I should be glad to see, before the close of the Session, a law impowering the President, at his discretion, in case a negotiation between the United States and France should not be on foot by the first of August next, or being on foot should terminate without an adjustment of differences, to declare that a state of war exists between the two Countries, and thereupon to employ the Land and Naval forces of the United States in such manner as shall appear to him most effectual for annoying the Enemy and for preventing and frustrating hostile designs of France, either directly or indirectly through any of her Allies.
This course of proceeding, by postponing the event, and giving time for the intervention of negotiation, would be a further proof of moderation in the Government and would tend to reconcile our Citizens to the last extremity, if it shall ensue; gradually accustoming their minds to look forward to it.

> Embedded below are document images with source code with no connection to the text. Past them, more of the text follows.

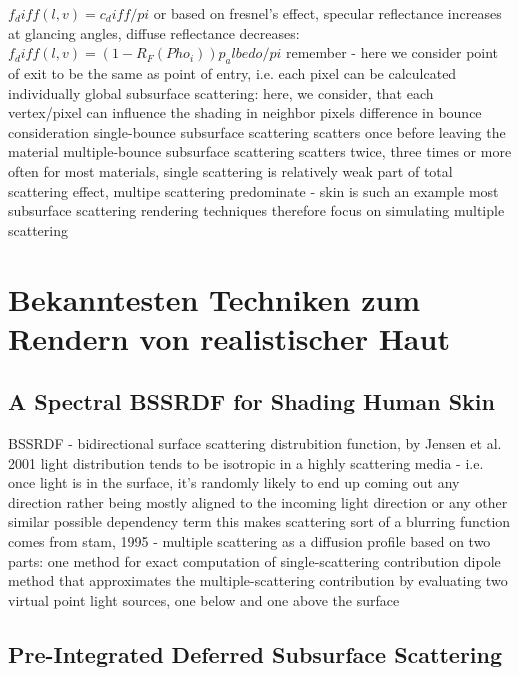 \documentclass[ngerman,runningheads,a4paper]{llncs}[2018/03/10]
\begin{document}
         $f_diff(l, v) = c_diff / pi$
         or based on fresnel's effect, specular reflectance increases at glancing angles, diffuse reflectance decreases: $f_diff(l, v) = (1 - R_F(Pho_i))  p_albedo/pi$
         remember - here we consider point of exit to be the same as point of entry, i.e. each pixel can be calculcated individually
       global subsurface scattering:
         here, we consider, that each vertex/pixel can influence the shading in neighbor pixels
     difference in bounce consideration
       single-bounce subsurface scattering
         scatters once before leaving the material
       multiple-bounce subsurface scattering
         scatters twice, three times or more often
       for most materials, single scattering is relatively weak part of total scattering effect, multipe scattering predominate - skin is such an example
       most subsurface scattering rendering techniques therefore focus on simulating multiple scattering

\section{Bekanntesten Techniken zum Rendern von realistischer Haut}
\label{sec:application}

\subsection{A Spectral BSSRDF for Shading Human Skin}
\label{sub:spectral-bssrdf}

\citet{spectral-bssrdf-human-skin}

 BSSRDF - bidirectional surface scattering distrubition function, by Jensen et al. 2001
         light distribution tends to be isotropic in a highly scattering media - i.e. once light is in the surface, it's randomly likely to end up coming out any direction rather being mostly aligned to the incoming light direction or any other similar possible dependency term
           this makes scattering sort of a blurring function
             comes from stam, 1995 - multiple scattering as a diffusion profile
           based on two parts:
             one method for exact computation of single-scattering contribution
             dipole method that approximates the multiple-scattering contribution by evaluating two virtual point light sources, one below and one above the surface

\subsection{Pre-Integrated Deferred Subsurface Scattering}
\label{sub:pre-integrated}
\end{document}
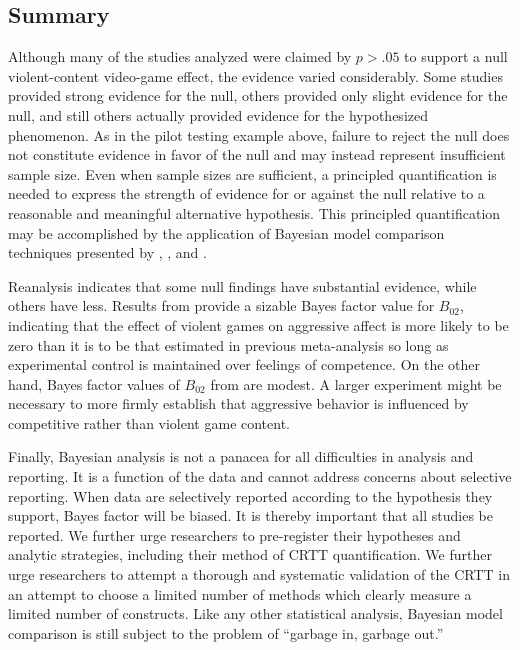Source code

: \documentclass[man]{apa6}
\begin{document}
\subsection{Summary}
Although many of the studies analyzed were claimed by $p>.05$ to support a null violent-content video-game effect, the evidence varied considerably.  Some studies provided strong evidence for the null, others provided only slight evidence for the null, and still others actually provided evidence for 
the hypothesized phenomenon. As in the pilot testing example above, failure to reject the null does not constitute evidence in favor of the null and may instead represent insufficient sample size. Even when sample sizes are sufficient, a principled quantification is needed to express the strength of evidence for or against the null relative to a reasonable and meaningful alternative hypothesis. This principled quantification may be accomplished by the application of Bayesian model comparison techniques presented by \citet{Rouder:Morey:2012}, \citet{Rouder:etal:2012}, and \citet{Dienes:2011, Dienes:2014}. 

Reanalysis indicates that some null findings have substantial evidence, while others have less. Results from \citet{Przybylski:etal:2014} provide a sizable Bayes factor value for $B_{02}$, indicating that the effect of violent games on aggressive affect is more likely to be zero than it is to be that estimated in previous meta-analysis so long as experimental control is maintained over feelings of competence. On the other hand, Bayes factor values of $B_{02}$ from \citet{Adachi:Willoughby:2011} are modest.  A larger experiment might be necessary to more firmly establish that aggressive behavior is influenced by competitive rather than violent game content.

Finally, Bayesian analysis is not a panacea for all difficulties in analysis and reporting.  It is a function of the data and cannot address concerns about selective reporting.  When data are selectively reported according to the hypothesis they support, Bayes factor will be biased. It is thereby important that all studies be reported. We further urge researchers to pre-register their hypotheses and analytic strategies, including their method of CRTT quantification. We further urge researchers to attempt a thorough and systematic validation of the CRTT in an attempt to choose a limited number of methods which clearly measure a limited number of constructs. Like any other statistical analysis, Bayesian model comparison is still subject to the problem of ``garbage in, garbage out.''
\end{document}
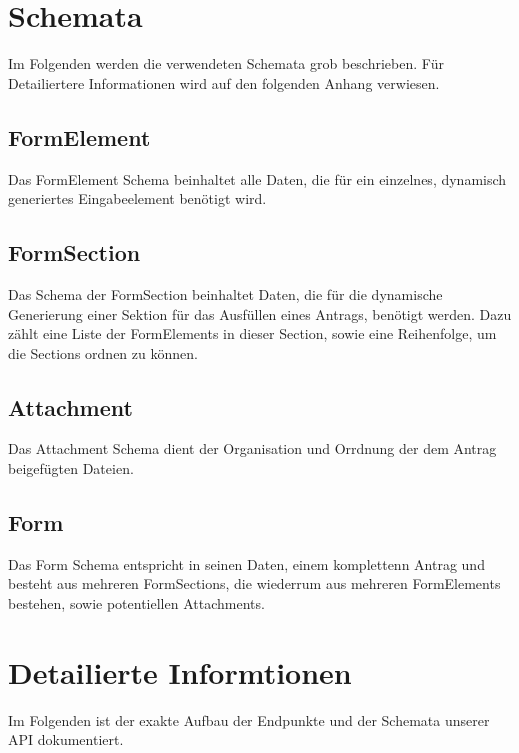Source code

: \section{Schemata}
Im Folgenden werden die verwendeten Schemata grob beschrieben. Für Detailiertere Informationen 
wird auf den folgenden Anhang verwiesen.

\subsection{FormElement}
Das FormElement Schema beinhaltet alle Daten, die für ein einzelnes, dynamisch generiertes 
Eingabeelement benötigt wird.

\subsection{FormSection}
Das Schema der FormSection beinhaltet Daten, die für die dynamische Generierung einer Sektion
für das Ausfüllen eines Antrags, benötigt werden. Dazu zählt eine Liste der FormElements in 
dieser Section, sowie eine Reihenfolge, um die Sections ordnen zu können.

\subsection{Attachment}
Das Attachment Schema dient der Organisation und Orrdnung der dem Antrag beigefügten Dateien.

\subsection{Form}
Das Form Schema entspricht in seinen Daten, einem komplettenn Antrag und besteht aus mehreren 
FormSections, die wiederrum aus mehreren FormElements bestehen, sowie potentiellen Attachments.

\section{Detailierte Informtionen}
Im Folgenden ist der exakte Aufbau der Endpunkte und der Schemata unserer API dokumentiert.

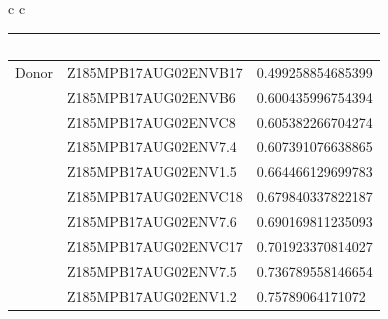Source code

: \documentclass[conference]{IEEEtran}
\begin{document}
\begin{table}[]
\begin{tabular}{ c c}
\begin{tabular}{l l l}
	& \ &\ \\
	\hline
Donor &	Z185MPB17AUG02ENVB17	&	0.499258854685399	\\
&	Z185MPB17AUG02ENVB6	&	0.600435996754394	\\
&	Z185MPB17AUG02ENVC8	&	0.605382266704274	\\
&	Z185MPB17AUG02ENV7.4	&	0.607391076638865	\\
&	Z185MPB17AUG02ENV1.5	&	0.664466129699783	\\
&	Z185MPB17AUG02ENVC18	&	0.679840337822187	\\
&	Z185MPB17AUG02ENV7.6	&	0.690169811235093	\\
&	Z185MPB17AUG02ENVC17	&	0.701923370814027	\\
&	Z185MPB17AUG02ENV7.5	&	0.736789558146654	\\
&	Z185MPB17AUG02ENV1.2	&	0.75789064171072	\\
\end{tabular}\\
\end{tabular}
\end{table}
\end{document}
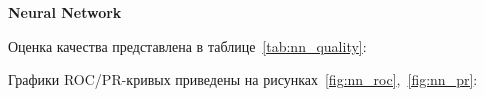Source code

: \vspace{1em}
\textbf{Neural Network}

Оценка качества представлена в таблице~\ref{tab:nn_quality}:

\begin{table}[h]
    \caption{Значения метрик для нейросети}
    \label{tab:nn_quality}
\end{table}

Графики ROC/PR-кривых приведены на рисунках~\ref{fig:nn_roc},~\ref{fig:nn_pr}:

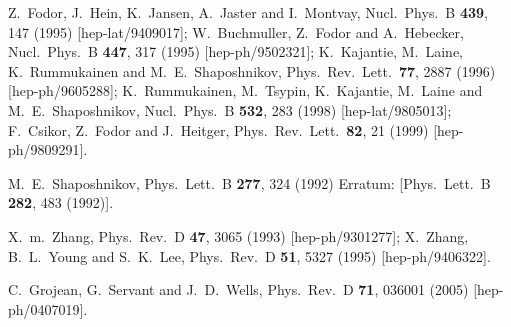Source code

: \documentclass[aps,prd,11pt,tightenlines,superscriptaddress,nofootinbib,preprintnumbers,notitlepage]{revtex4-1}
\begin{document}
\begin{thebibliography}{99}
  Z.~Fodor, J.~Hein, K.~Jansen, A.~Jaster and I.~Montvay,
  Nucl.\ Phys.\ B {\bf 439}, 147 (1995)
  [hep-lat/9409017];
  W.~Buchmuller, Z.~Fodor and A.~Hebecker,
  Nucl.\ Phys.\ B {\bf 447}, 317 (1995)
  [hep-ph/9502321];
  K.~Kajantie, M.~Laine, K.~Rummukainen and M.~E.~Shaposhnikov,
  Phys.\ Rev.\ Lett.\  {\bf 77}, 2887 (1996)
  [hep-ph/9605288];
  K.~Rummukainen, M.~Tsypin, K.~Kajantie, M.~Laine and M.~E.~Shaposhnikov,
  Nucl.\ Phys.\ B {\bf 532}, 283 (1998)
  [hep-lat/9805013];
  F.~Csikor, Z.~Fodor and J.~Heitger,
  Phys.\ Rev.\ Lett.\  {\bf 82}, 21 (1999)
  [hep-ph/9809291].

  M.~E.~Shaposhnikov,
  Phys.\ Lett.\ B {\bf 277}, 324 (1992)
  Erratum: [Phys.\ Lett.\ B {\bf 282}, 483 (1992)].
  
  X.~m.~Zhang,
  Phys.\ Rev.\ D {\bf 47}, 3065 (1993)
  [hep-ph/9301277];
  X.~Zhang, B.~L.~Young and S.~K.~Lee,
  Phys.\ Rev.\ D {\bf 51}, 5327 (1995)
  [hep-ph/9406322].

  
  C.~Grojean, G.~Servant and J.~D.~Wells,
  Phys.\ Rev.\ D {\bf 71}, 036001 (2005)
  [hep-ph/0407019].
  

\end{thebibliography}
\end{document}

If France be really desirious of accommodation, this plan will accelerate her measures to bring it about. If she have not that desire, it is best to anticipate her final vengeance, and to throw whatever weight we have into the Scale opposed to her. This conduct may contribute to disable her to do the mischief, which she may meditate.

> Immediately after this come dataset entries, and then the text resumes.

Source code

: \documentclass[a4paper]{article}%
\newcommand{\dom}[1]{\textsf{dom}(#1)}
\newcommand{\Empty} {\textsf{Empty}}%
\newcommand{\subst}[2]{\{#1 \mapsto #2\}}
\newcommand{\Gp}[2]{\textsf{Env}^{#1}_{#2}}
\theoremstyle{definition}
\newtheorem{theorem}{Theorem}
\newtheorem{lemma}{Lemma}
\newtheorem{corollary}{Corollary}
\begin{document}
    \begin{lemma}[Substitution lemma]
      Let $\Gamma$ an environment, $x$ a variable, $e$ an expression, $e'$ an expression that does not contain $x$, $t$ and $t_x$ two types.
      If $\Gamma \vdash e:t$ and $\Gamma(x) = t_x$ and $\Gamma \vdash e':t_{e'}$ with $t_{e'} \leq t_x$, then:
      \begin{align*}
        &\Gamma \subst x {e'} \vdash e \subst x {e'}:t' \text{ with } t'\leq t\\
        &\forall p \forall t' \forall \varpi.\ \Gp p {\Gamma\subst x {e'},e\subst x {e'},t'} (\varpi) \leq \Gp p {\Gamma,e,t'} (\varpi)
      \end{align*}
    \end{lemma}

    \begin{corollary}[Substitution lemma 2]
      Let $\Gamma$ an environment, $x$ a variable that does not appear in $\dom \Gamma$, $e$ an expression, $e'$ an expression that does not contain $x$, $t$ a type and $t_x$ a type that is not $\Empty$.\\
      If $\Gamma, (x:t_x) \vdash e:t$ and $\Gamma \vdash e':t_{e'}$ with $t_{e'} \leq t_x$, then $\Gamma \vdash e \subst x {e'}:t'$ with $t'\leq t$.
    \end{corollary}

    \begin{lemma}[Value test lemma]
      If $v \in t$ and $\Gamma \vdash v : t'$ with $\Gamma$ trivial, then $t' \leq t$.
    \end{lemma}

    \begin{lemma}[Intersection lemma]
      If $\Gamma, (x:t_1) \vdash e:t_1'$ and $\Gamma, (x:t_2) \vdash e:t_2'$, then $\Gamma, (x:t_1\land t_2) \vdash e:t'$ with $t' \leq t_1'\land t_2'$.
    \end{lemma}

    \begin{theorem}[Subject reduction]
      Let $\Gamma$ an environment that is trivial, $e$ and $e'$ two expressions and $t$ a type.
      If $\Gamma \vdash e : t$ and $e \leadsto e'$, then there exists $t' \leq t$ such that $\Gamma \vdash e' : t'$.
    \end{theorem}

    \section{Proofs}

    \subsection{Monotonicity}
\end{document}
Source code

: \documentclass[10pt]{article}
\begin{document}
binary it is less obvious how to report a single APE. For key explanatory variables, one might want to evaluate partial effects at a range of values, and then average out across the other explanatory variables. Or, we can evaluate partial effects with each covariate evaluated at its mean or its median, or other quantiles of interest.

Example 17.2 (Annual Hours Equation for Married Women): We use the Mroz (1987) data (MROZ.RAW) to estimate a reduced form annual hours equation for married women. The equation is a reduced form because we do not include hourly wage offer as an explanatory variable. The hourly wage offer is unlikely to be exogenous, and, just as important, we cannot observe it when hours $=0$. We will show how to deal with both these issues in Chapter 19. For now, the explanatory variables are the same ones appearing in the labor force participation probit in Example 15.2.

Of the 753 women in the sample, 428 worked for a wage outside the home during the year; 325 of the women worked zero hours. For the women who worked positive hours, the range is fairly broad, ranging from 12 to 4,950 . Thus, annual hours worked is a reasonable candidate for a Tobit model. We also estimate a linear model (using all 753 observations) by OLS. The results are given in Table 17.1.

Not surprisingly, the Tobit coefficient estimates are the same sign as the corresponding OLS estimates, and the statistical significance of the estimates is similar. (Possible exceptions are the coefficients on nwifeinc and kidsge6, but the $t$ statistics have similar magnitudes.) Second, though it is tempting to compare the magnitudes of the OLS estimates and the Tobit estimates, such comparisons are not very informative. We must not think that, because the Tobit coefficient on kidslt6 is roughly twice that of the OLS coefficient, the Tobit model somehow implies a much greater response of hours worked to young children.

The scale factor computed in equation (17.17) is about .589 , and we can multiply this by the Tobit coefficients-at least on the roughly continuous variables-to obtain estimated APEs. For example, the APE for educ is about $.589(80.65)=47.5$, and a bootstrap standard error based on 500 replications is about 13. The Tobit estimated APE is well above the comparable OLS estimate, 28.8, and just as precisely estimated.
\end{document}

As it is every moment possible, that the project of taking possession of the Floridas and Louisiana, long since attributed to France, may be attempted to be put in execution, it is very important that the Executive should be cloathed with power to meet and defeat so dangerous an enterprise. Indeed if it is the policy of France to leave us in a state of semi-hostility ’tis preferable to terminate it; and by taking possession of those countries for ourselves, to obviate the mischief of their falling into the hands of an Active foreign power, and at the same time to secure to the United States the advantage of keeping the key of the Western Country. I have been long in the habit of considering the acquisition of those countries as essential to the permanency of the Union, which I consider as very important to the welfare of the whole.

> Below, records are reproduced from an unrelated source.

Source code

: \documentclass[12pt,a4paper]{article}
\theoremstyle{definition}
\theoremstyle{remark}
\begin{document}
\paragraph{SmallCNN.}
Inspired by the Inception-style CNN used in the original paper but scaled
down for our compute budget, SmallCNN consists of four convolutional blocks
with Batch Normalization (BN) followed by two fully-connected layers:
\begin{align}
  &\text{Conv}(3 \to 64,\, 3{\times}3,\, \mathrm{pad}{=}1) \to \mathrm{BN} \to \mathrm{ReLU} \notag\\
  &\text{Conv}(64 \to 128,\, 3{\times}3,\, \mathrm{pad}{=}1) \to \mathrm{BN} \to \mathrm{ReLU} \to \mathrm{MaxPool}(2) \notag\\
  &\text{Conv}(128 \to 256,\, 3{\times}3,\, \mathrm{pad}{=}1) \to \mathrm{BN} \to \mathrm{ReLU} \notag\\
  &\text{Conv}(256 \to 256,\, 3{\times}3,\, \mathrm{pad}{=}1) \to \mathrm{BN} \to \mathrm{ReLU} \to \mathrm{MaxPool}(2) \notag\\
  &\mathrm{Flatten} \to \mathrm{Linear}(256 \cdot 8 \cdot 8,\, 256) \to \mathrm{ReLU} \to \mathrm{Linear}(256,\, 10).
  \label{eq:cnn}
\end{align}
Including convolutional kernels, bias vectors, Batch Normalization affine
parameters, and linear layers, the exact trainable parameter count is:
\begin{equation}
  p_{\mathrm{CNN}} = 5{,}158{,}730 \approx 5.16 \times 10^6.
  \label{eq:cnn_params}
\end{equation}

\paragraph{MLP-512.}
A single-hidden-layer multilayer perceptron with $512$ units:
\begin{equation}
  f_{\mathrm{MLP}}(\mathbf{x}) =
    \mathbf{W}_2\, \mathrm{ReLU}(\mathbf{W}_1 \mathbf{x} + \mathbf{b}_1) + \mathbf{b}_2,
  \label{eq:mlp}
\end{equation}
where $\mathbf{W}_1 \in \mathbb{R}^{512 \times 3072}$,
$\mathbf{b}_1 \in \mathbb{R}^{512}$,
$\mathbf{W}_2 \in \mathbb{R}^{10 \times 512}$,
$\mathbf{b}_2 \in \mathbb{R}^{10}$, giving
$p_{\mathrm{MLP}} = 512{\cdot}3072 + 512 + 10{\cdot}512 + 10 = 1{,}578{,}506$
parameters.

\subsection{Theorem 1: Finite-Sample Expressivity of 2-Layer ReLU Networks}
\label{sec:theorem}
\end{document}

If universal empire is still to be the pursuit of France, what can tend to defeat the purpose better than to detach South America from Spain2 which is only the Channel, though which the riches of Mexico and Peru are conveyed to France? The Executive ought to be put in a situation to embrace favorable conjunctures for effecting that separation. Tis to be regretted that the preparation of an adequate Military force does not advance more rapidly. There is some sad nonsense on this Subject in some good heads. The reveries of some of the friends of the Government are more injurious to it than the attacks of its declared enemies. When will men learn to profit by experience?
Yrs with great esteem and regard
Copy, in the handwriting of Philip Church, Hamilton Papers, Library of Congress.
2. This is a reference to Francisco de Miranda’s plans for the liberation of the Spanish colonies in the Western Hemisphere. See Miranda to H, April 1, 1797, February 7, April 6–June 7, August 17, October 19–November 10, 1798; H to Miranda, August 22, 1798; Rufus King, to H, May 12, July 31, October 20, 1798, January 21, 1799; H to King, August 22, 1798; Timothy Pickering to H, August 21–22, 1798.